Whether or not the blogger’s portrayal was accurate (I couldn’t bring myself to mention it and that doctor has since retired), it’s those kinds of damaging links that the startup ReputationDefender exists to obliterate, and on which its investors are hoping it will thrive.
In fact, they’re gambling on it. ReputationDefender originally raised a $2.6 million Series A last fall, from investors like Mike Maples and European Founders Fund. Now, according to a new regulatory filing, it’s expanded that offering and plans to raise $5.3 million instead. (The filing, which doesn’t list investors, says it’s more than halfway there, having secured $3.3 million.)
The Redwood City, Calif.-based startup, founded in 2006 by Harvard law school grad Michael Fertik, works its magic by contacting Internet sites like social networks and politely requesting that they play ball. If the non-legal means don’t work, ReputationDefender introduces its customers to lawyers with whom it says it often has “pre-negotiated, competitive rates.” (At that point, the customer and attorney stop involving the company, so it’s in ReputationDefender’s interests to solve the problem itself.)

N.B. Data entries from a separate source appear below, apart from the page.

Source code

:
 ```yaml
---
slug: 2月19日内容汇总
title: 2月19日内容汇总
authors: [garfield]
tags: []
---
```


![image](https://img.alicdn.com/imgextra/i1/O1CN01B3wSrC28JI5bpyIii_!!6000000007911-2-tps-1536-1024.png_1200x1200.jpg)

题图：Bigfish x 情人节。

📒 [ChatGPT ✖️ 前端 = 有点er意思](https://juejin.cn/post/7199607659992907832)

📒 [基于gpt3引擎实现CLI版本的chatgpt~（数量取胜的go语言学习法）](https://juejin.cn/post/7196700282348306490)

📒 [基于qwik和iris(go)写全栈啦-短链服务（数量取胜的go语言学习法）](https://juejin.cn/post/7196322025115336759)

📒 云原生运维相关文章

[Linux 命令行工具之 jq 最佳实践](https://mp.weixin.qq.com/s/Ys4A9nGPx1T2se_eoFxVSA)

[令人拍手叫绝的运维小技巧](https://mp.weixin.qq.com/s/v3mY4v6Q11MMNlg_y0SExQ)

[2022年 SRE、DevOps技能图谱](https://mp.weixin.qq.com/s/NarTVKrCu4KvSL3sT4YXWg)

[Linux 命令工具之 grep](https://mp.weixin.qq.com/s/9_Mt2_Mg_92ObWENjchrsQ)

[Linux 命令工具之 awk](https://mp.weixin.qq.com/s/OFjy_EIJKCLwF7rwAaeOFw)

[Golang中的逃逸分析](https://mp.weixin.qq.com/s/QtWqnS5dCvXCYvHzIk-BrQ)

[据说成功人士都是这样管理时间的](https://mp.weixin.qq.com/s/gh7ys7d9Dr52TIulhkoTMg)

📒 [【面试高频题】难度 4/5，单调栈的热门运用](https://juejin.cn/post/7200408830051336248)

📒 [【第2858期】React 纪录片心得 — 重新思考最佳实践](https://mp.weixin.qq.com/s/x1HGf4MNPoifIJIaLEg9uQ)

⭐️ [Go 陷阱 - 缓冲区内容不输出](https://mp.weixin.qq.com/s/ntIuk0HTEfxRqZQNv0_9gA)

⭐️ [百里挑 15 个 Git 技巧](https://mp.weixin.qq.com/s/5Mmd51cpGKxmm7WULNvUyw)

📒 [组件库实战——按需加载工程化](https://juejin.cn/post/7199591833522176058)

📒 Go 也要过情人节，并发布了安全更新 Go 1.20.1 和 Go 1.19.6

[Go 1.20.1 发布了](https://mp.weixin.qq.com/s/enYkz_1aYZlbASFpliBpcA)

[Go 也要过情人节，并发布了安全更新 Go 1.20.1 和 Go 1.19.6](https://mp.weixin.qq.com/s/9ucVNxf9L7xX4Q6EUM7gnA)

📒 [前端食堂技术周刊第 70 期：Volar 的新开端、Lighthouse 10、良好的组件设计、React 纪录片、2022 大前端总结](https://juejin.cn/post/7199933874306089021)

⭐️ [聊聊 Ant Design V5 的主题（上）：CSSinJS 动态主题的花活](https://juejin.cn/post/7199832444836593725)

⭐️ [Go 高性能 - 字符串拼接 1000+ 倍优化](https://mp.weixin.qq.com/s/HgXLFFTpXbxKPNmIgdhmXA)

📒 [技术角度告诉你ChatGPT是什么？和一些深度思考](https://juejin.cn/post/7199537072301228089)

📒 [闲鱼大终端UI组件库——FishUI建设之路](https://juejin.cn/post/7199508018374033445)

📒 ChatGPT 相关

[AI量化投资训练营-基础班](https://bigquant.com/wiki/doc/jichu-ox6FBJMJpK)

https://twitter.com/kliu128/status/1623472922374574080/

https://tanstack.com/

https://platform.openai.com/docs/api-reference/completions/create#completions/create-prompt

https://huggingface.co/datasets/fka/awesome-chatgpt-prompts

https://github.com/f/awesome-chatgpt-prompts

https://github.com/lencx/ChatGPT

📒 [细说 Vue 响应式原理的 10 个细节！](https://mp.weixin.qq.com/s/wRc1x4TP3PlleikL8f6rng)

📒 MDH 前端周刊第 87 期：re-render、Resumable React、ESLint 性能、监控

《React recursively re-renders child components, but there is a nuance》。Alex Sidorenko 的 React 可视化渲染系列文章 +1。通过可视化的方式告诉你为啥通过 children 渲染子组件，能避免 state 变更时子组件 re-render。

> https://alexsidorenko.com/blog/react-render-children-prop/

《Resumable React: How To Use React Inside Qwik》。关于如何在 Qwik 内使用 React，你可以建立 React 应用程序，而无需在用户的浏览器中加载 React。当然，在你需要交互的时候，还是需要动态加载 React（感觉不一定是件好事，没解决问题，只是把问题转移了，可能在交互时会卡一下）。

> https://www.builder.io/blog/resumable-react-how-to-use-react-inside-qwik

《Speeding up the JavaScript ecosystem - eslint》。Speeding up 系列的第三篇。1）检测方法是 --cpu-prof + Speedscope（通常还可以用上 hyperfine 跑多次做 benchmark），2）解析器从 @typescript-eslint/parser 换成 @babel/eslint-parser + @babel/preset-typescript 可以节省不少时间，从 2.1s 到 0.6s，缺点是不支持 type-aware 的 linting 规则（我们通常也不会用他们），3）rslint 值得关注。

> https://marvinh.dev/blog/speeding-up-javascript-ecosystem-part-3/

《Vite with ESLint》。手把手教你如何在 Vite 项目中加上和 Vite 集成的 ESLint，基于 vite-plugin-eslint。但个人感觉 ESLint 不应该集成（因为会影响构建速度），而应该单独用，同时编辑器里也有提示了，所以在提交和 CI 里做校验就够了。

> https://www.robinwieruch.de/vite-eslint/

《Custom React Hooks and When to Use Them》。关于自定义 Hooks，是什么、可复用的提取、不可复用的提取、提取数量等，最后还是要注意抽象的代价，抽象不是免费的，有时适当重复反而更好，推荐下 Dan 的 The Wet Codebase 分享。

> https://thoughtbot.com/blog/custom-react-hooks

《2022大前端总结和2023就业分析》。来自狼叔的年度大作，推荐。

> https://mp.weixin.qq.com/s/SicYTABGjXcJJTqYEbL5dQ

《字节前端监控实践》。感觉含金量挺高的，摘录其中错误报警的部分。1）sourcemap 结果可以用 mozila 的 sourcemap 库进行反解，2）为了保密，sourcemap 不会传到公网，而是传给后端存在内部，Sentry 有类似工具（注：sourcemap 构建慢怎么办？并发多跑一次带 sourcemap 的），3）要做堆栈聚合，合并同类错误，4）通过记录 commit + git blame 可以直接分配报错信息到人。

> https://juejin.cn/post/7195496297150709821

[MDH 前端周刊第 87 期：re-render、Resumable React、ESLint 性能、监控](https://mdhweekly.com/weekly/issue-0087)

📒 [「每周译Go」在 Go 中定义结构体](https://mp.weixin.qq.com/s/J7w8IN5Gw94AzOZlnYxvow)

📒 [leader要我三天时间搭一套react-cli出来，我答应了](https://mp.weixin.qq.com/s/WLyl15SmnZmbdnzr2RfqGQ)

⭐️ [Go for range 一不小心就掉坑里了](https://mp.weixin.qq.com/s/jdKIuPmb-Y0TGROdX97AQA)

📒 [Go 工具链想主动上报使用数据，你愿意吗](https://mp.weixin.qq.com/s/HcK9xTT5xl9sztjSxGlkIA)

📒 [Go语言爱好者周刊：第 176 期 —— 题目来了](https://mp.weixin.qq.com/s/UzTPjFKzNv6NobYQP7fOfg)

ReputationDefender has a straightforward business model, charging customers $14.95 a month for a month-to-month plan, $12.95 a month if they sign up for a year, and $9.95 a month for a two-year contract. The company insists that it can’t charge a one-time fee because the databases that house personal information repopulate their data frequently, meaning the company can’t just kill the data once; to keep it dead and offline requires constant monitoring and updating.
It’ll be interesting to see what happens with this startup. It’s rooted by a useful concept, but it doesn’t strike me as a scalable business. After all, now that JuicyCampus.com is dead, I’d guess the number of people who get defamed or libeled online is actually on the smaller side — and the number willing to pay an ongoing subscription fee to clean up their online image smaller still.
There also doesn’t appear to be much in the way of barriers to entry to the “online reputation management” business. Reputation Armor and DefendMyName.com are just a couple of ReputationDefender’s competitors.